▸ The problem
With images excluded, write out each entry below exactly as given.

____________

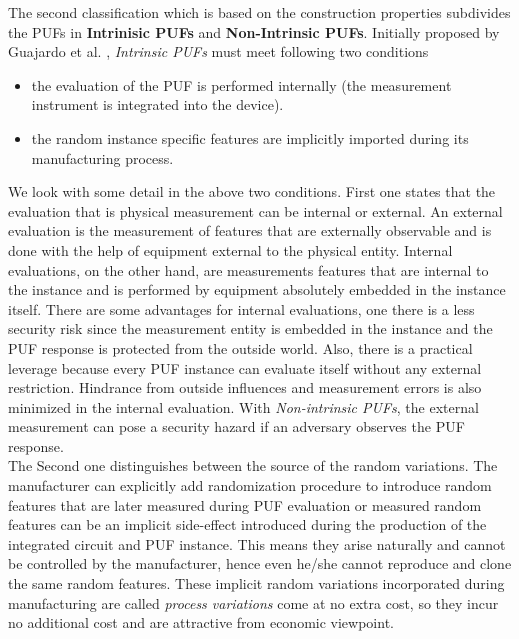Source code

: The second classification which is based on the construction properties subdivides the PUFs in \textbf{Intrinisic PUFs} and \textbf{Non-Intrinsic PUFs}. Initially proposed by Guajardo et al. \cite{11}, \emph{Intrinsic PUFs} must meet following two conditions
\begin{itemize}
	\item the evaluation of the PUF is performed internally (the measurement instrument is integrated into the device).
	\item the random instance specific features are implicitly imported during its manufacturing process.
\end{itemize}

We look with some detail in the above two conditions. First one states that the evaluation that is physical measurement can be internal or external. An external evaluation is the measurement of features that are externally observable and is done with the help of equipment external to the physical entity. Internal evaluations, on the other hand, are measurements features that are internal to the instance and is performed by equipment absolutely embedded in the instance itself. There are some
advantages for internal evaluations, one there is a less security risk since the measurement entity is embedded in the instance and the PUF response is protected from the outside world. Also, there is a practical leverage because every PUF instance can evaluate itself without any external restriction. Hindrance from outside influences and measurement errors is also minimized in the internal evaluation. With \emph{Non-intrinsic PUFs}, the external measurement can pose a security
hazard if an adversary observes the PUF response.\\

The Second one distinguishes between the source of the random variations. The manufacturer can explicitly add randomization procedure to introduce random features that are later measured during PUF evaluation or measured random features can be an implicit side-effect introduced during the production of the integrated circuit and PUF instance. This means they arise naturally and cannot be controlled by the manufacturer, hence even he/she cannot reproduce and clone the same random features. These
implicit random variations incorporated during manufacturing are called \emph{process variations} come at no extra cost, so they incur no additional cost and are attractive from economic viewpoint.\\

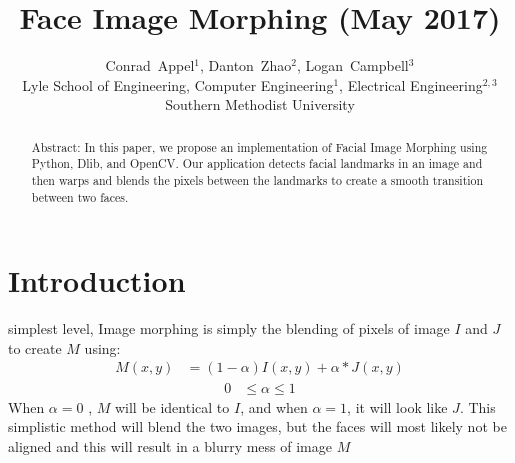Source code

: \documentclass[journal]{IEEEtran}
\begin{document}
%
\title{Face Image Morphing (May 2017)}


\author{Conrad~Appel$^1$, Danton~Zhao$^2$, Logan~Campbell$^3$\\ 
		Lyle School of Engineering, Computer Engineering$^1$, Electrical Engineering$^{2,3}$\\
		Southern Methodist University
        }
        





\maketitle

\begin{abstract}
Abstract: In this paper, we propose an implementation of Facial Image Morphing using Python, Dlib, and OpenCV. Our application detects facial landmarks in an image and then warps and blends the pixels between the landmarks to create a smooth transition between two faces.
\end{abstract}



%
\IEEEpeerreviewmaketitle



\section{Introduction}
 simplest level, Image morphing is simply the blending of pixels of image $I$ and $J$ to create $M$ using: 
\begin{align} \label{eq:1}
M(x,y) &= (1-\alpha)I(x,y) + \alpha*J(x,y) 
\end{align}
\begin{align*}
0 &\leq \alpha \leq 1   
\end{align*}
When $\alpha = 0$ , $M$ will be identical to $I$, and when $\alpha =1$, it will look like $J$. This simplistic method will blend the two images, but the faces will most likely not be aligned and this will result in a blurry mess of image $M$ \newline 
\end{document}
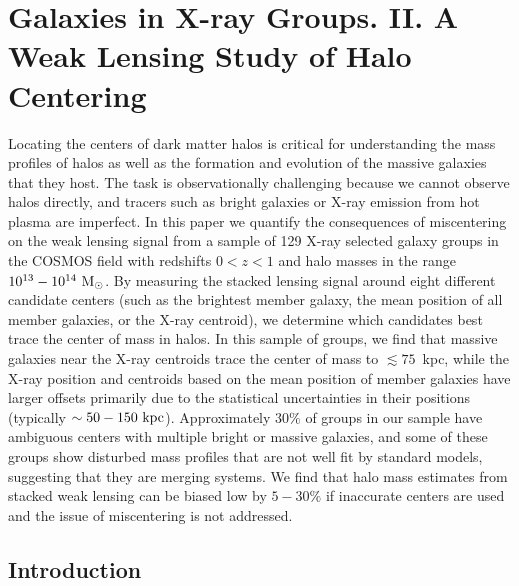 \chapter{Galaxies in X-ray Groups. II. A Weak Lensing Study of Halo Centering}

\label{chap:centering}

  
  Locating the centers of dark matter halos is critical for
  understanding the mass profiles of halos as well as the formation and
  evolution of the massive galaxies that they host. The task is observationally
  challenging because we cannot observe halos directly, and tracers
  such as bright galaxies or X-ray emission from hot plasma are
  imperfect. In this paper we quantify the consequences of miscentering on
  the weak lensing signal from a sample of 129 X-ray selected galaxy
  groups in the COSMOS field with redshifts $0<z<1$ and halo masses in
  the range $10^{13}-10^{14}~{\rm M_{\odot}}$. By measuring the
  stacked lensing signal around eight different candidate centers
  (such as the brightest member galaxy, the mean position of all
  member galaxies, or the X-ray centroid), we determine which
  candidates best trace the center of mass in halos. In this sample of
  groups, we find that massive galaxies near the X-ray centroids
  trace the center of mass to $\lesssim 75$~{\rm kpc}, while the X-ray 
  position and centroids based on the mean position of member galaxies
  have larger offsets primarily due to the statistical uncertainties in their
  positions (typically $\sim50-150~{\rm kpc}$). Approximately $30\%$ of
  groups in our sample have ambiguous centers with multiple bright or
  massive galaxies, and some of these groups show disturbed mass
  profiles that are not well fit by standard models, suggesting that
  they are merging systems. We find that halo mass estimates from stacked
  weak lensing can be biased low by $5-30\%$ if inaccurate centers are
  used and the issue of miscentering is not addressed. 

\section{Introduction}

____________

▸ Task answer
Source code

: The second classification which is based on the construction properties subdivides the PUFs in \textbf{Intrinisic PUFs} and \textbf{Non-Intrinsic PUFs}. Initially proposed by Guajardo et al. \cite{11}, \emph{Intrinsic PUFs} must meet following two conditions
\begin{itemize}
	\item the evaluation of the PUF is performed internally (the measurement instrument is integrated into the device).
	\item the random instance specific features are implicitly imported during its manufacturing process.
\end{itemize}

We look with some detail in the above two conditions. First one states that the evaluation that is physical measurement can be internal or external. An external evaluation is the measurement of features that are externally observable and is done with the help of equipment external to the physical entity. Internal evaluations, on the other hand, are measurements features that are internal to the instance and is performed by equipment absolutely embedded in the instance itself. There are some
advantages for internal evaluations, one there is a less security risk since the measurement entity is embedded in the instance and the PUF response is protected from the outside world. Also, there is a practical leverage because every PUF instance can evaluate itself without any external restriction. Hindrance from outside influences and measurement errors is also minimized in the internal evaluation. With \emph{Non-intrinsic PUFs}, the external measurement can pose a security
hazard if an adversary observes the PUF response.\\

The Second one distinguishes between the source of the random variations. The manufacturer can explicitly add randomization procedure to introduce random features that are later measured during PUF evaluation or measured random features can be an implicit side-effect introduced during the production of the integrated circuit and PUF instance. This means they arise naturally and cannot be controlled by the manufacturer, hence even he/she cannot reproduce and clone the same random features. These
implicit random variations incorporated during manufacturing are called \emph{process variations} come at no extra cost, so they incur no additional cost and are attractive from economic viewpoint.\\

Source code

: \documentclass[journal]{IEEEtran}
\begin{document}
%
\title{Face Image Morphing (May 2017)}


\author{Conrad~Appel$^1$, Danton~Zhao$^2$, Logan~Campbell$^3$\\ 
		Lyle School of Engineering, Computer Engineering$^1$, Electrical Engineering$^{2,3}$\\
		Southern Methodist University
        }
        





\maketitle

\begin{abstract}
Abstract: In this paper, we propose an implementation of Facial Image Morphing using Python, Dlib, and OpenCV. Our application detects facial landmarks in an image and then warps and blends the pixels between the landmarks to create a smooth transition between two faces.
\end{abstract}



%
\IEEEpeerreviewmaketitle



\section{Introduction}
 simplest level, Image morphing is simply the blending of pixels of image $I$ and $J$ to create $M$ using: 
\begin{align} \label{eq:1}
M(x,y) &= (1-\alpha)I(x,y) + \alpha*J(x,y) 
\end{align}
\begin{align*}
0 &\leq \alpha \leq 1   
\end{align*}
When $\alpha = 0$ , $M$ will be identical to $I$, and when $\alpha =1$, it will look like $J$. This simplistic method will blend the two images, but the faces will most likely not be aligned and this will result in a blurry mess of image $M$ \newline 
\end{document}
 \chapter{Galaxies in X-ray Groups. II. A Weak Lensing Study of Halo Centering}

\label{chap:centering}

  
  Locating the centers of dark matter halos is critical for
  understanding the mass profiles of halos as well as the formation and
  evolution of the massive galaxies that they host. The task is observationally
  challenging because we cannot observe halos directly, and tracers
  such as bright galaxies or X-ray emission from hot plasma are
  imperfect. In this paper we quantify the consequences of miscentering on
  the weak lensing signal from a sample of 129 X-ray selected galaxy
  groups in the COSMOS field with redshifts $0<z<1$ and halo masses in
  the range $10^{13}-10^{14}~{\rm M_{\odot}}$. By measuring the
  stacked lensing signal around eight different candidate centers
  (such as the brightest member galaxy, the mean position of all
  member galaxies, or the X-ray centroid), we determine which
  candidates best trace the center of mass in halos. In this sample of
  groups, we find that massive galaxies near the X-ray centroids
  trace the center of mass to $\lesssim 75$~{\rm kpc}, while the X-ray 
  position and centroids based on the mean position of member galaxies
  have larger offsets primarily due to the statistical uncertainties in their
  positions (typically $\sim50-150~{\rm kpc}$). Approximately $30\%$ of
  groups in our sample have ambiguous centers with multiple bright or
  massive galaxies, and some of these groups show disturbed mass
  profiles that are not well fit by standard models, suggesting that
  they are merging systems. We find that halo mass estimates from stacked
  weak lensing can be biased low by $5-30\%$ if inaccurate centers are
  used and the issue of miscentering is not addressed. 

\section{Introduction}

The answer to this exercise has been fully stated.